Если вы еще не слышали, как Он стучится в ваш дом, тогда эти страницы - смиренная просьба к вам: пожалуйста, прислушайтесь.

 

Итак, наступил рассвет десятого октября, рассвет Дня Мистерии - и жители деревни Рундшау, покончив с приготовлениями и придя по звону колокола в приходской храм, вдруг с удивлением осознали, что неделя прошла, а они до сих пор еще живы.

За тот же срок в пораженных эпидемией странах вымирали целые области. У нас же до сих пор не заболел ни один человек, более того, Берта Целлерман, спасшаяся бегством с зачумленного хутора Вальдхайм, почти оправилась от горячки и уже начала вставать на ноги.

Нам была дарована отсрочка. Теперь уже никто не сомневался: отсрочка ради Мистерии.

Кажется, Господь Бог благоволил снизойти к нашему дару.

 

Накануне жизнь в деревне кипела до самой ночи, пока последние предуготовления не были завершены. Новый день, осветивший деревенские улицы, обнаружил деревню Рундшау в праздничном убранстве: два помоста, украшенные хвойными ветками и цветными лентами, узорные плащаницы, развешанные на изгородях вдоль главной улицы, сельчане в странных и красочных одеждах, собравшиеся на площади перед ратушей. Цветными лентами хотели поначалу украсить даже Крест, но вовремя решили, что это будет лишнее. Крест остался как был - во всей своей строгой простоте.

Патер попросил, чтобы все исполнители ролей Мистерии пришли к утренней мессе, надев свои одеяния.

Мы стояли в храме Пресвятой Богородицы Тернового Венца, словно чудесно ожившая фреска Крестного Пути Господня. Я сжимал в руке свой древнеримский «пилум» - бывший посох Лотара Ланге, которому предстояло стать Святым Копием. Сам Лотар стоял в белой хламиде, с бледным и сосредоточенным лицом. В эту ночь он не сомкнул глаз, и вовсе не из-за старого конопляного пояса на теле.
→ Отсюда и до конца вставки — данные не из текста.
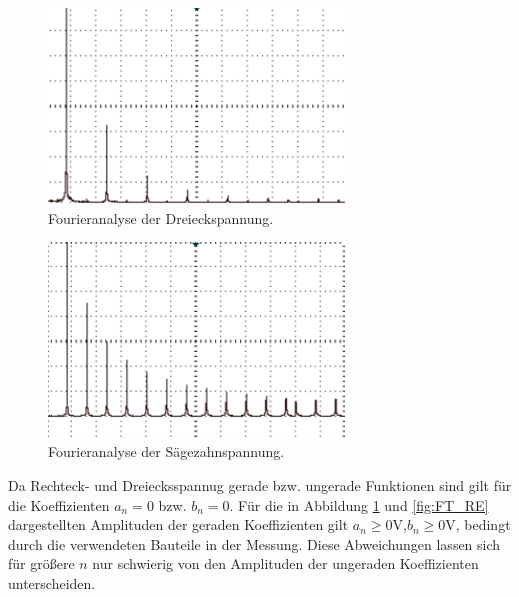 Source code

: \begin{figure}
	\centering
		\includegraphics[width=0.7\textwidth]{Bilder/FT_DE2.pdf}		
\caption{Fourieranalyse der Dreieckspannung.}
	\label{fig:FT_DE}
\end{figure}


\begin{figure}
	\centering
		\includegraphics[width=0.7\textwidth]{Bilder/FT_SZ.pdf}		
\caption{Fourieranalyse der Sägezahnspannung.}
	\label{fig:FT_SZ}
\end{figure}

Da Rechteck- und Dreiecksspannug gerade bzw. ungerade Funktionen sind gilt für die Koeffizienten $a_n=0$ bzw. $b_n=0$. Für die in Abbildung \ref{fig:FT_DE} und \ref{fig:FT_RE} dargestellten Amplituden der geraden Koeffizienten gilt $a_n\geqslant0\si\volt$,$b_n\geqslant0\si\volt$, bedingt durch die verwendeten Bauteile in der Messung. Diese Abweichungen lassen sich für größere $n$ nur schwierig von den Amplituden der ungeraden Koeffizienten unterscheiden.

















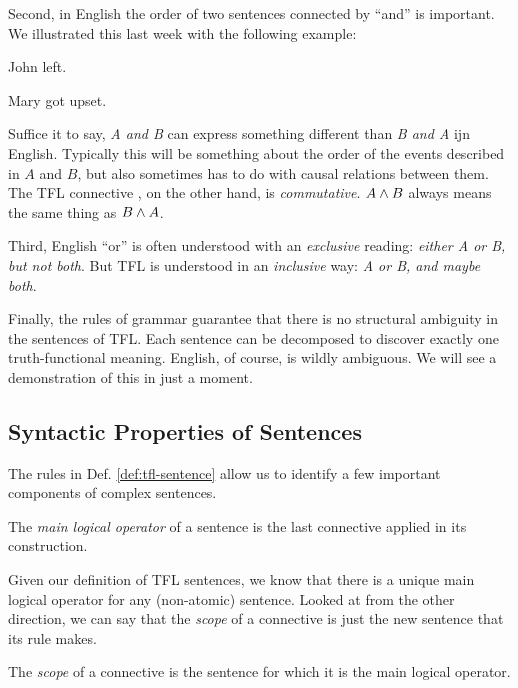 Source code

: Second, in English the order of two sentences connected by ``and'' is important.
We illustrated this last week with the following example:

\begin{argument}
\item[A:] John left.
\item[B:] Mary got upset.
\end{argument}

Suffice it to say, \emph{A and B} can express something different than
\emph{B and A} ijn English. Typically this will be something about the order
of the events described in $A$ and $B$, but also sometimes has to do with
causal relations between them. The TFL connective \eand, on the other hand,
is \emph{commutative}. $A\eand B$ always means the same thing as $B\eand A$.

Third, English ``or'' is often understood with an \emph{exclusive} reading:
\emph{either A or B, but not both}. But TFL \sor is understood in an
\emph{inclusive} way: \emph{A or B, and maybe both}.

Finally, the rules of grammar guarantee that there is no structural ambiguity
in the sentences of TFL. Each sentence can be decomposed to discover exactly
one truth-functional meaning. English, of course, is wildly ambiguous. We will
see a demonstration of this in just a moment.

\subsection{Syntactic Properties of Sentences}

The rules in Def. \ref{def:tfl-sentence} allow us to identify a few important
components of complex sentences.

\begin{definition}
  \label{def:tfl-main-operator}
  The \emph{main logical operator} of a sentence is the last connective applied
  in its construction.
\end{definition}

Given our definition of TFL sentences, we know that there is a unique main
logical operator for any (non-atomic) sentence. Looked at from the other
direction, we can say that the \emph{scope} of a connective is just the new
sentence that its rule makes.

\begin{definition}
  \label{def:tfl-connective-scope}
  The \emph{scope} of a connective is the sentence for which it is the main
  logical operator.
\end{definition}

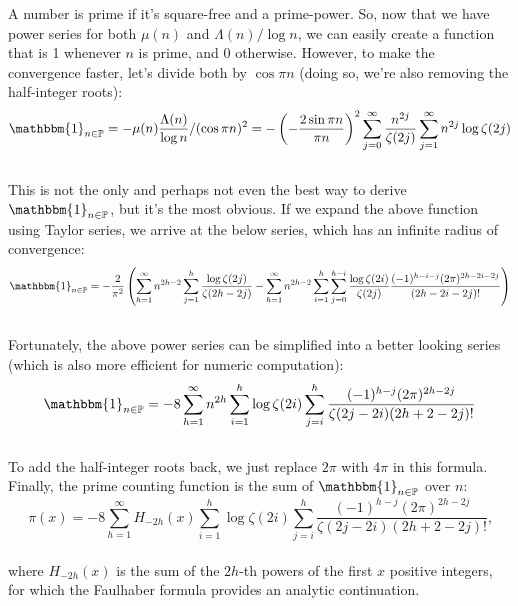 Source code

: \documentclass[12pt]{article}
\begin{document}
A number is prime if it's square-free and a prime-power. So, now that we have power series for both $\mu(n)$ and $\Lambda(n)/\log{n}$, we can easily create a function that is 1 whenever $n$ is prime, and 0 otherwise. However, to make the convergence faster, let's divide both by $\cos{\pi n}$ (doing so, we're also removing the half-integer roots):
\begin{equation} \nonumber
\mathbbm{1}_{n\in \mathbb{P}}=-\mu(n)\frac{\Lambda(n)}{\log{n}}/(\cos{\pi n})^2=-\left(-\frac{2\sin{\pi n}}{\pi n}\right)^2\sum_{j=0}^{\infty}\frac{n^{2j}}{\zeta(2j)}\sum_{j=1}^{\infty} n^{2j}\log{\zeta(2j)}
\end{equation}\\
\indent This is not the only and perhaps not even the best way to derive $\mathbbm{1}_{n\in \mathbb{P}}$, but it's the most obvious. If we expand the above function using Taylor series, we arrive at the below series, which has an infinite radius of convergence:
\begin{equation} \nonumber
\mathbbm{1}_{n\in \mathbb{P}}=-\frac{2}{\pi ^2}\left(\sum _{h=1}^{\infty } n^{2h-2}\sum _{j=1}^h \frac{\log\zeta(2j)}{\zeta(2h-2j)}-
\sum _{h=1}^{\infty} n^{2h-2}\sum _{i=1}^h \sum _{j=0}^{h-i} \frac{\log\zeta(2i)}{\zeta(2j)}\frac{(-1)^{h-i-j}(2\pi )^{2h-2i-2j}}{(2h-2i-2j)!}\right)
\end{equation}\\
\indent Fortunately, the above power series can be simplified into a better looking series (which is also more efficient for numeric computation):
\begin{equation} \nonumber
\mathbbm{1}_{n\in \mathbb{P}}=-8\sum _{h=1}^{\infty} n^{2h}\sum _{i=1}^h \log\zeta(2i)\sum _{j=i}^{h}\frac{(-1)^{h-j}(2\pi )^{2h-2j}}{\zeta(2j-2i)(2h+2-2j)!}
\end{equation}\\
\indent To add the half-integer roots back, we just replace $2\pi$ with $4\pi$ in this formula. Finally, the prime counting function is the sum of $\mathbbm{1}_{n\in \mathbb{P}}$ over $n$:
\begin{equation} \nonumber
\pi(x)=-8\sum _{h=1}^{\infty} H_{-2h}(x)\sum _{i=1}^h \log\zeta(2i)\sum _{j=i}^{h}\frac{(-1)^{h-j}(2\pi )^{2h-2j}}{\zeta(2j-2i)(2h+2-2j)!} \text{,}
\end{equation}\\
\noindent where $H_{-2h}(x)$ is the sum of the $2h$-th powers of the first $x$ positive integers, for which the Faulhaber formula provides an analytic continuation.
\end{document}
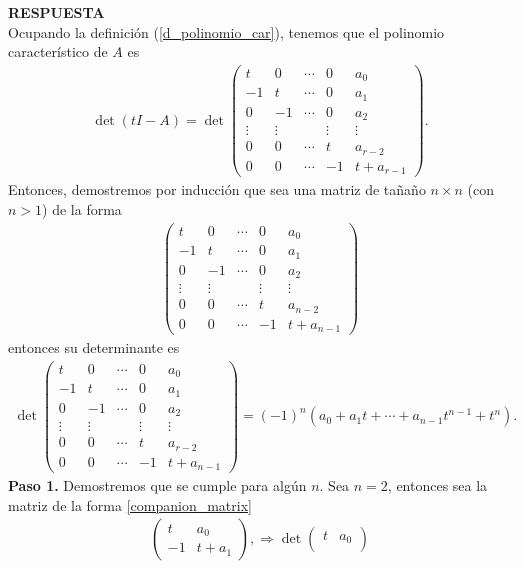 \documentclass[11pt,letterpaper]{article}
\newcommand{\res}{\textbf{RESPUESTA}\\}
\begin{document}
\begin{enumerate}
\res Ocupando la definición (\ref{d_polinomio_car}), tenemos que el polinomio característico de $A$ es 
\begin{align}\label{matriz_rara}
\det(tI-A)=
\det \begin{pmatrix}
t & 0 & \cdots & 0 & a_0\\
-1 & t & \cdots & 0 & a_1\\
0 & -1 & \cdots & 0 & a_2\\
\vdots & \vdots &  & \vdots &\vdots\\
0 & 0 & \cdots & t & a_{r-2}\\
0 & 0 & \cdots & -1 & t+a_{r-1}
\end{pmatrix}.
\end{align}
Entonces, demostremos por inducción que sea una matriz de tañaño $n\times n$ (con $n>1$) de la forma 
\begin{align}\label{companion_matrix}
\begin{pmatrix}
t & 0 & \cdots & 0 & a_0\\
-1 & t & \cdots & 0 & a_1\\
0 & -1 & \cdots & 0 & a_2\\
\vdots & \vdots &  & \vdots &\vdots\\
0 & 0 & \cdots & t & a_{n-2}\\
0 & 0 & \cdots & -1 & t+a_{n-1}
\end{pmatrix}
\end{align}
entonces su determinante es 
\begin{align*}
\det \begin{pmatrix}
t & 0 & \cdots & 0 & a_0\\
-1 & t & \cdots & 0 & a_1\\
0 & -1 & \cdots & 0 & a_2\\
\vdots & \vdots &  & \vdots &\vdots\\
0 & 0 & \cdots & t & a_{r-2}\\
0 & 0 & \cdots & -1 & t+a_{n-1}
\end{pmatrix}=(-1)^n(a_0+a_1t+\cdots+a_{n-1}t^{n-1}+t^n).
\end{align*}
\textbf{Paso 1.} Demostremos que se cumple para algún $n$. Sea $n=2$, entonces sea la matriz de la forma \ref{companion_matrix}
\begin{align*}
\begin{pmatrix}
t & a_0\\
-1& t+a_1
\end{pmatrix},\Rightarrow \det\begin{pmatrix}
t & a_0\\

\end{pmatrix}
\end{align*}
\end{enumerate}
\end{document}
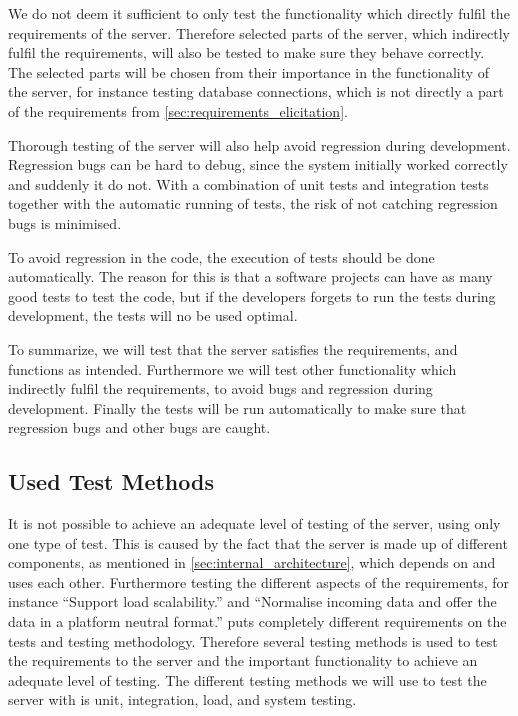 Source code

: We do not deem it sufficient to only test the functionality which directly fulfil the requirements of the server.
Therefore selected parts of the server, which indirectly fulfil the requirements, 
will also be tested to make sure they behave correctly.
The selected parts will be chosen from their importance in the functionality of the server,
for instance testing database connections, 
which is not directly a part of the requirements from \cref{sec:requirements_elicitation}.


Thorough testing of the server will also help avoid regression during development.
Regression bugs can be hard to debug, since the system initially worked correctly and suddenly it do not.
With a combination of unit tests and integration tests together with the automatic running of tests,
the risk of not catching regression bugs is minimised\cite{regression}.

To avoid regression in the code, the execution of tests should be done automatically.
The reason for this is that a software projects can have as many good tests to test the code,
but if the developers forgets to run the tests during development,
the tests will no be used optimal.

\bigskip
To summarize, we will test that the server satisfies the requirements,
and functions as intended. 
Furthermore we will test other functionality which indirectly fulfil the requirements,
to avoid bugs and regression during development.
Finally the tests will be run automatically to make sure that regression bugs and other bugs are caught.

\subsection{Used Test Methods}
It is not possible to achieve an adequate level of testing of the server, using only one type of test.
This is caused by the fact that the server is made up of different components, 
as mentioned in \cref{sec:internal_architecture}, 
which depends on and uses each other.
Furthermore testing the different aspects of the requirements, for instance ``Support load scalability.'' 
and ``Normalise incoming data and offer the data in a platform neutral format.'' puts completely different
requirements on the tests and testing methodology.
Therefore several testing methods is used to test the requirements to the server 
and the important functionality to achieve an adequate level of testing.
The different testing methods we will use to test the server with is unit, integration, load, and system testing.

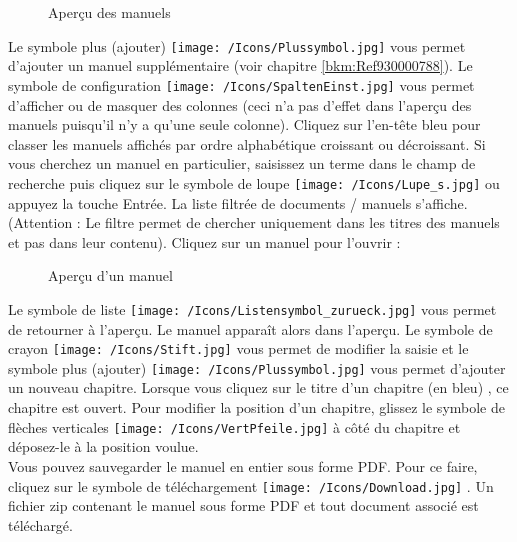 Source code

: \vspace{3cm}  

\begin{figure}[H]
\caption{Aperçu des manuels}
\end{figure}

Le symbole plus (ajouter) \texttt{[image: /Icons/Plussymbol.jpg]}  vous permet d'ajouter un manuel supplémentaire (voir chapitre \ref{bkm:Ref930000788}). Le symbole de configuration \texttt{[image: /Icons/SpaltenEinst.jpg]}  vous permet d'afficher ou de masquer des colonnes (ceci n'a pas d'effet dans l'aperçu des manuels puisqu'il n'y a qu'une seule colonne). Cliquez sur l'en-tête bleu  pour classer les manuels affichés par ordre alphabétique croissant ou décroissant. Si vous cherchez un manuel en particulier, saisissez un terme dans le champ de recherche  puis cliquez sur le symbole de loupe \texttt{[image: /Icons/Lupe\_s.jpg]} ou appuyez la touche Entrée. La liste filtrée de documents / manuels s'affiche. (Attention : Le filtre permet de chercher uniquement dans les titres des manuels et pas dans leur contenu). Cliquez sur un manuel  pour l'ouvrir :

\begin{figure}[H]
\caption{Aperçu d'un manuel}
\end{figure}

Le symbole de liste \texttt{[image: /Icons/Listensymbol\_zurueck.jpg]}  vous permet de retourner à l'aperçu. Le manuel apparaît alors dans l'aperçu. Le symbole de crayon \texttt{[image: /Icons/Stift.jpg]}  vous permet de modifier la saisie et le symbole plus (ajouter) \texttt{[image: /Icons/Plussymbol.jpg]}  vous permet d'ajouter un nouveau chapitre. Lorsque vous cliquez sur le titre d'un chapitre (en bleu) , ce chapitre est ouvert. Pour modifier la position d'un chapitre, glissez le symbole de flèches verticales \texttt{[image: /Icons/VertPfeile.jpg]}  à côté du chapitre et déposez-le à la position voulue. \\
Vous pouvez sauvegarder le manuel en entier sous forme PDF. Pour ce faire, cliquez sur le symbole de téléchargement \texttt{[image: /Icons/Download.jpg]} . Un fichier zip contenant le manuel sous forme PDF et tout document associé est téléchargé.

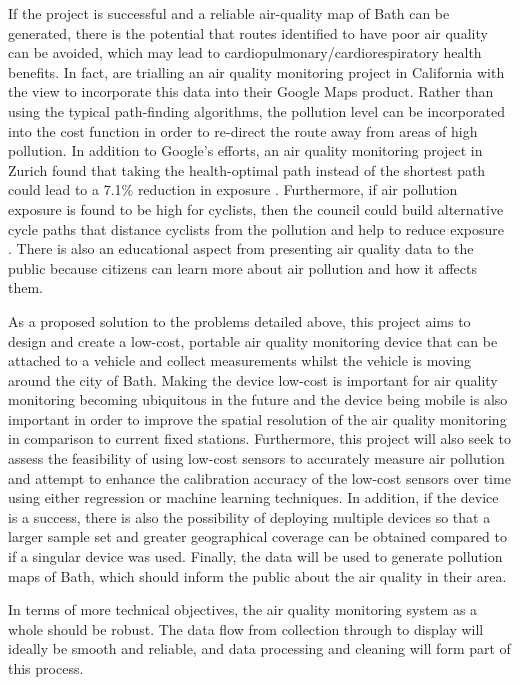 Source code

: \documentclass[11pt]{report}
\begin{document}
If the project is successful and a reliable air-quality map of Bath can be generated, there is the potential that routes identified to have poor air quality can be avoided, which may lead to cardiopulmonary/cardiorespiratory health benefits. In fact, \cite{Google2017EnvReport} are trialling an air quality monitoring project in California with the view to incorporate this data into their Google Maps product. Rather than using the typical path-finding algorithms, the pollution level can be incorporated into the cost function in order to re-direct the route away from areas of high pollution. In addition to Google's efforts, an air quality monitoring project in Zurich found that taking the health-optimal path instead of the shortest path could lead to a 7.1\% reduction in exposure \citep{Hasenfratz2015highresmapsTram}. Furthermore, if air pollution exposure is found to be high for cyclists, then the council could build alternative cycle paths that distance cyclists from the pollution and help to reduce exposure \citep{schepers2015bikepaths}. There is also an educational aspect from presenting air quality data to the public because citizens can learn more about air pollution and how it affects them. 

As a proposed solution to the problems detailed above, this project aims to design and create a low-cost, portable air quality monitoring device that can be attached to a vehicle and collect measurements whilst the vehicle is moving around the city of Bath. Making the device low-cost is important for air quality monitoring becoming ubiquitous in the future and the device being mobile is also important in order to improve the spatial resolution of the air quality monitoring in comparison to current fixed stations. Furthermore, this project will also seek to assess the feasibility of using low-cost sensors to accurately measure air pollution and attempt to enhance the calibration accuracy of the low-cost sensors over time using either regression or machine learning techniques. In addition, if the device is a success, there is also the possibility of deploying multiple devices so that a larger sample set and greater geographical coverage can be obtained compared to if a singular device was used. Finally, the data will be used to generate pollution maps of Bath, which should inform the public about the air quality in their area.


In terms of more technical objectives, the air quality monitoring system as a whole should be robust. The data flow from collection through to display will ideally be smooth and reliable, and data processing and cleaning will form part of this process. 
\end{document}
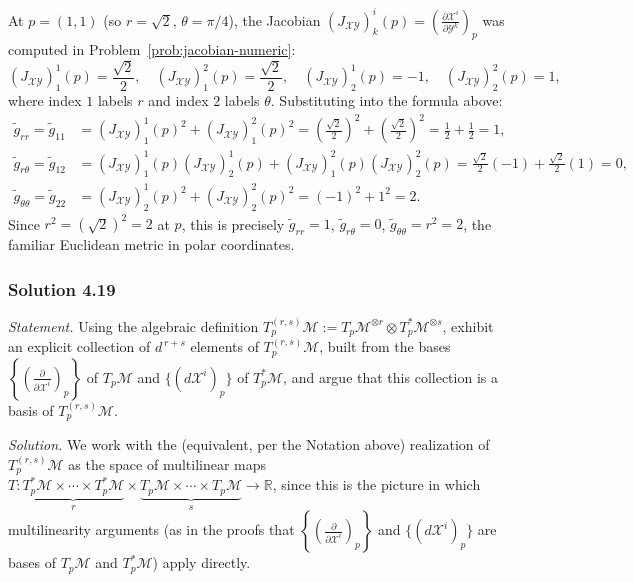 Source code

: \documentclass[11pt]{article}
\newcommand{\TpM}{T_p\mathcal M}
\newcommand{\TpsM}{T_p^*\mathcal M}
\newcommand{\TprsM}{T_p^{(r,s)}\mathcal M}
\begin{document}
At $p=(1,1)$ (so $r=\sqrt2$, $\theta=\pi/4$), the Jacobian
$(J_{\mathcal{XY}})^i_k(p)=\left(\frac{\partial\mathcal
X^i}{\partial\mathcal Y^k}\right)_p$ was computed in
Problem~\ref{prob:jacobian-numeric}:
\[
(J_{\mathcal{XY}})^1_1(p)=\frac{\sqrt2}{2},\quad (J_{\mathcal{XY}})^2_1(p)=\frac{\sqrt2}{2},\quad (J_{\mathcal{XY}})^1_2(p)=-1,\quad (J_{\mathcal{XY}})^2_2(p)=1,
\]
where index $1$ labels $r$ and index $2$ labels $\theta$. Substituting into
the formula above:
\begin{align*}
\widetilde g_{rr} = \widetilde g_{11} &= (J_{\mathcal{XY}})^1_1(p)^2+(J_{\mathcal{XY}})^2_1(p)^2 = \left(\frac{\sqrt2}{2}\right)^2+\left(\frac{\sqrt2}{2}\right)^2 = \frac12+\frac12=1, \\
\widetilde g_{r\theta} = \widetilde g_{12} &= (J_{\mathcal{XY}})^1_1(p)(J_{\mathcal{XY}})^1_2(p)+(J_{\mathcal{XY}})^2_1(p)(J_{\mathcal{XY}})^2_2(p) = \frac{\sqrt2}{2}(-1)+\frac{\sqrt2}{2}(1) = 0, \\
\widetilde g_{\theta\theta} = \widetilde g_{22} &= (J_{\mathcal{XY}})^1_2(p)^2+(J_{\mathcal{XY}})^2_2(p)^2 = (-1)^2+1^2 = 2.
\end{align*}
Since $r^2=(\sqrt2)^2=2$ at $p$, this is precisely
$\widetilde g_{rr}=1$, $\widetilde g_{r\theta}=0$,
$\widetilde g_{\theta\theta}=r^2=2$, the familiar Euclidean metric in polar
coordinates.

\subsubsection*{Solution 4.19}

\noindent\textit{Statement.} Using the algebraic definition
$\TprsM:=\TpM^{\otimes r}\otimes\TpsM^{\otimes s}$, exhibit an explicit
collection of $d^{\,r+s}$ elements of $\TprsM$, built from the bases
$\left\{\left(\frac{\partial}{\partial\mathcal X^i}\right)_p\right\}$ of
$\TpM$ and $\{(d\mathcal X^i)_p\}$ of $\TpsM$, and argue that this
collection is a basis of $\TprsM$.

\medskip
\noindent\textit{Solution.} We work with the (equivalent, per the Notation
above) realization of $\TprsM$ as the space of multilinear maps
$T:\underbrace{\TpsM\times\cdots\times\TpsM}_{r}\times\underbrace{\TpM\times\cdots\times\TpM}_{s}\to\mathbb R$,
since this is the picture in which multilinearity arguments (as in the
proofs that $\left\{\left(\frac{\partial}{\partial\mathcal
X^i}\right)_p\right\}$ and $\{(d\mathcal X^i)_p\}$ are bases of $\TpM$ and
$\TpsM$) apply directly.
\end{document}
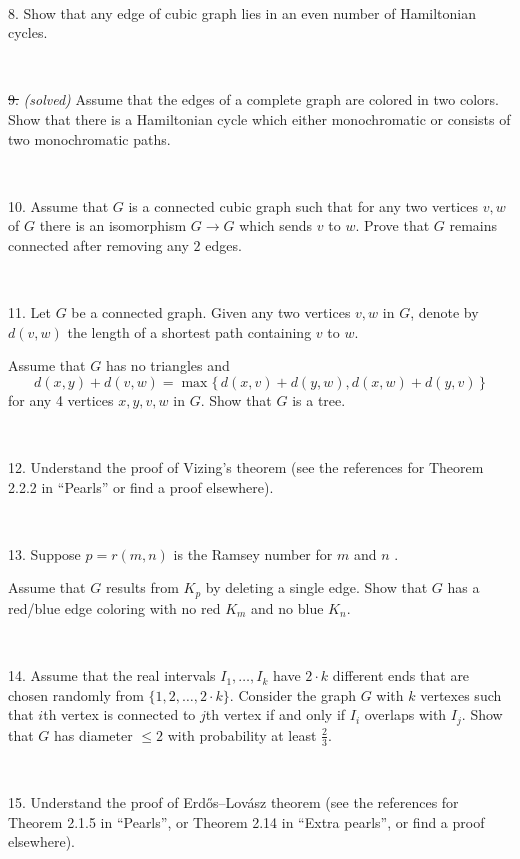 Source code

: \documentclass[oneside,a4paper]{article}
\begin{document}
\ 

\noindent %
{8.} %
Show that any edge of cubic graph lies in an even number of Hamiltonian cycles.


\ 

\noindent 
\sout{9.} \textit{(solved)}
Assume that the edges of a complete graph are colored in two colors.
Show that there is a Hamiltonian cycle which either monochromatic or consists of two monochromatic paths.

\ 

\noindent %
{10.}  %
Assume that $G$ is a connected cubic graph such that 
for any two vertices $v,w$ of $G$ there is an isomorphism
$G\to G$ which sends $v$ to $w$.
Prove that $G$ remains connected after removing any $2$ edges.

\ 


\noindent %
{11.} %
Let $G$ be a connected graph.
Given any two vertices $v,w$ in $G$, denote by $d(v,w)$ the length of a shortest path containing $v$ to $w$. 

Assume that $G$ has no triangles and
\[d(x,y)+d(v,w)=\max\{\,d(x,v)+d(y,w),d(x,w)+d(y,v)\,\}\]
for any 4 vertices $x,y,v,w$ in $G$.
Show that $G$ is a tree.

\ 

\noindent %
{12.} %
Understand the proof of Vizing's theorem (see the references for Theorem 2.2.2 in ``Pearls'' or find a proof elsewhere).

\ 

\noindent %
{13.} %
Suppose $p=r(m,n)$ is the Ramsey number for $m$ and $n$%
.

Assume that $G$ results from $K_p$ by deleting a single edge.
Show that $G$ has a red/blue edge coloring with no red
$K_m$ and no blue $K_n$.


\ 

\noindent %
{14.} %
Assume that the real intervals $I_1,\dots,I_k$ have $2{\cdot}k$ different ends that are chosen randomly from $\{1,2,\dots,2{\cdot} k\}$.
Consider the graph $G$ with $k$ vertexes such that $i$th vertex is connected to $j$th vertex if and only if $I_i$ overlaps with $I_j$.
Show that $G$ has diameter $\le 2$ with probability at least $\tfrac23$.

\ 

\noindent %
{15.} 
Understand the proof of Erd\H{o}s--Lov\'{a}sz theorem (see the references for Theorem 2.1.5 in ``Pearls'', or Theorem 2.14 in ``Extra pearls'', or find a proof elsewhere).
\end{document}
Хотелось бы мне знать, спали бы вы на его месте.

Лотар стоял у южной стены - как раз под самой фреской - и угадывалось какое-то странное родство между моим другом и Спасителем, изображенным на ней. Или, может быть, это лишь кажется мне сейчас, спустя семь десятков лет? Может быть, я сейчас сам становлюсь похож на кумушку, утверждающую, что «наш Лотар был просто вылитый Иисус, и я всегда, всегда это знала»? Нет, довольно; я уже начал увязать в подробностях; а мне ведь не терпится поскорее перевести свой рассказ к самому главному - к Мистерии о Страстях Господних.

 

Пятница началась с традиционной мессы. Вернее, нет: еще до рассвета патер и дьякон Андреас Фогт отслужили краткую литанию прямо на улице, окропив святой водой оба помоста, Терновый Венец, Крест и землю на главной улице, по которой должно было пройти Скорбное шествие.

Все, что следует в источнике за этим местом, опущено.